[PATCH bpf-next 00/17] Run a BPF program on socket lookup

* [PATCH bpf-next 00/17] Run a BPF program on socket lookup
@ 2020-05-06 12:54 ` Jakub Sitnicki
  0 siblings, 0 replies; 68+ messages in thread
From: Jakub Sitnicki @ 2020-05-06 12:54 UTC (permalink / raw)
  To: netdev, bpf
  Cc: dccp, kernel-team, Alexei Starovoitov, Daniel Borkmann,
	David S. Miller, Eric Dumazet, Gerrit Renker, Jakub Kicinski

Overview
========

This series proposes a new BPF program type named BPF_PROG_TYPE_SK_LOOKUP,
or BPF sk_lookup for short.

BPF sk_lookup program runs when transport layer is looking up a socket for
a received packet. When called, sk_lookup program can select a socket that
will receive the packet.

This serves as a mechanism to overcome the limits of what bind() API allows
to express. Two use-cases driving this work are:

 (1) steer packets destined to an IP range, fixed port to a single socket

     192.0.2.0/24, port 80 -> NGINX socket

 (2) steer packets destined to an IP address, any port to a single socket

     198.51.100.1, any port -> L7 proxy socket

In its context, program receives information about the packet that
triggered the socket lookup.

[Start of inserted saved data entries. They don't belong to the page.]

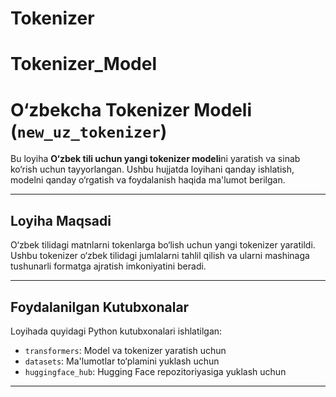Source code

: # Tokenizer

# Tokenizer_Model

# **O‘zbekcha Tokenizer Modeli (`new_uz_tokenizer`)**

Bu loyiha **O‘zbek tili uchun yangi tokenizer modeli**ni yaratish va sinab ko‘rish uchun tayyorlangan. Ushbu hujjatda loyihani qanday ishlatish, modelni qanday o‘rgatish va foydalanish haqida ma'lumot berilgan.

---

## **Loyiha Maqsadi**

O‘zbek tilidagi matnlarni tokenlarga bo‘lish uchun yangi tokenizer yaratildi. Ushbu tokenizer o‘zbek tilidagi jumlalarni tahlil qilish va ularni mashinaga tushunarli formatga ajratish imkoniyatini beradi.

---

## **Foydalanilgan Kutubxonalar**

Loyihada quyidagi Python kutubxonalari ishlatilgan:
- `transformers`: Model va tokenizer yaratish uchun
- `datasets`: Ma'lumotlar to‘plamini yuklash uchun
- `huggingface_hub`: Hugging Face repozitoriyasiga yuklash uchun

---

Namely IP version, L4 protocol identifier, and
address 4-tuple.

To select a socket BPF program fetches it from a map holding socket
references, like SOCKMAP or SOCKHASH, calls bpf_sk_assign(ctx, sk, ...)
helper to record the selection, and returns BPF_REDIRECT code. Transport
layer then uses the selected socket as a result of socket lookup.

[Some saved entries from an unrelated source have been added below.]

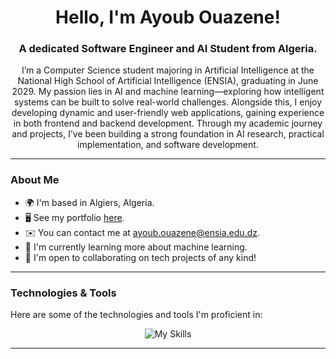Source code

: <h1 align="center">Hello, I'm Ayoub Ouazene!</h1>
<h3 align="center">A dedicated Software Engineer and AI Student from Algeria.</h3>

<p align="center">
I’m a Computer Science student majoring in Artificial Intelligence at the National High School of Artificial Intelligence (ENSIA), graduating in June 2029. My passion lies in AI and machine learning—exploring how intelligent systems can be built to solve real-world challenges. Alongside this, I enjoy developing dynamic and user-friendly web applications, gaining experience in both frontend and backend development. Through my academic journey and projects, I’ve been building a strong foundation in AI research, practical implementation, and software development.
</p>

---

### About Me

- 🌍 I'm based in Algiers, Algeria.
- 🖥️ See my portfolio [here](https://ayoub-ouazene.vercel.app/).
- ✉️ You can contact me at [ayoub.ouazene@ensia.edu.dz](mailto:ayoub.ouazene@ensia.edu.dz).
- 🧠 I'm currently learning more about machine learning.
- 🤝 I'm open to collaborating on tech projects of any kind!

---

### Technologies & Tools

Here are some of the technologies and tools I'm proficient in:

<div align="center">
  <img src="https://skillicons.dev/icons?i=js,html,css,ts,django,flask,express,mongodb,sql,sqlite,cpp,c,qt,figma,docker,react,nodejs,python,git" alt="My Skills">
</div>

---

Alternatively, program can also fail the lookup (BPF_DROP), or let the
lookup continue as usual (BPF_OK).

This lets the user match packets with listening (TCP) or receiving (UDP)
sockets freely at the last possible point on the receive path, where we
know that packets are destined for local delivery after undergoing
policing, filtering, and routing.

Program is attached to a network namespace, similar to BPF flow_dissector.
We add a new attach type, BPF_SK_LOOKUP, for this.

Patches are organized as so:

 1: prepares ground for attaching/detaching programs to netns
 2: introduces sk_lookup program type
 3-5: hook up the program to run on ipv4/tcp socket lookup
 6-7: hook up the program to run on ipv6/tcp socket lookup
 8-10: hook up the program to run on ipv4/udp socket lookup
 11-12: hook up the program to run on ipv4/udp socket lookup
 13-14: add libbpf support for sk_lookup
 15-17: verifier and selftests for sk_lookup

Performance considerations
==========================

Patch set adds new code on receive hot path. This comes with a cost,
especially in a scenario of a SYN flood or small UDP packet flood.

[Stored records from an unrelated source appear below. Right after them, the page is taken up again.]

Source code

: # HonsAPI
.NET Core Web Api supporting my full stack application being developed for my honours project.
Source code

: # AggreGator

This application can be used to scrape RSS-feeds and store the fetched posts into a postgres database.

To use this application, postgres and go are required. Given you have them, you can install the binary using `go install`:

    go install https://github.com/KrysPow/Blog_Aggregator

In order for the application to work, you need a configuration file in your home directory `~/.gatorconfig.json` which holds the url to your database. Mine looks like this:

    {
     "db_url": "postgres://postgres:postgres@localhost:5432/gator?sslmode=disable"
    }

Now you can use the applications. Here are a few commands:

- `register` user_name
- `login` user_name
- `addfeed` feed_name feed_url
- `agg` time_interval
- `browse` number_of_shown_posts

Measuring the performance penalty turned out to be harder than expected
because socket lookup is fast. For CPUs to spend >= 1% of time in socket
lookup we had to modify our setup by unloading iptables and reducing the
number of routes.

The receiver machine is a Cloudflare Gen 9 server covered in detail at [0].
In short:

 - 24 core Intel custom off-roadmap 1.9Ghz 150W (Skylake) CPU
 - dual-port 25G Mellanox ConnectX-4 NIC
 - 256G DDR4 2666Mhz RAM

Flood traffic pattern:

 - source: 1 IP, 10k ports
 - destination: 1 IP, 1 port
 - TCP - SYN packet
 - UDP - Len=0 packet

Receiver setup:

 - ingress traffic spread over 4 RX queues,
 - RX/TX pause and autoneg disabled,
 - Intel Turbo Boost disabled,
 - TCP SYN cookies always on.

For TCP test there is a receiver process with single listening socket
open. Receiver is not accept()'ing connections.

For UDP the receiver process has a single UDP socket with a filter
installed, dropping the packets.

With such setup in place, we record RX pps and cpu-cycles events under
flood for 60 seconds in 3 configurations:

 1. 5.6.3 kernel w/o this patch series (baseline),
 2. 5.6.3 kernel with patches applied, but no SK_LOOKUP program attached,
 3. 5.6.3 kernel with patches applied, and SK_LOOKUP program attached;
    BPF program [1] is doing a lookup in LPM_TRIE map with 200 entries.

RX pps measured with `ifpps -d <dev> -t 1000 --csv --loop` for 60 seconds.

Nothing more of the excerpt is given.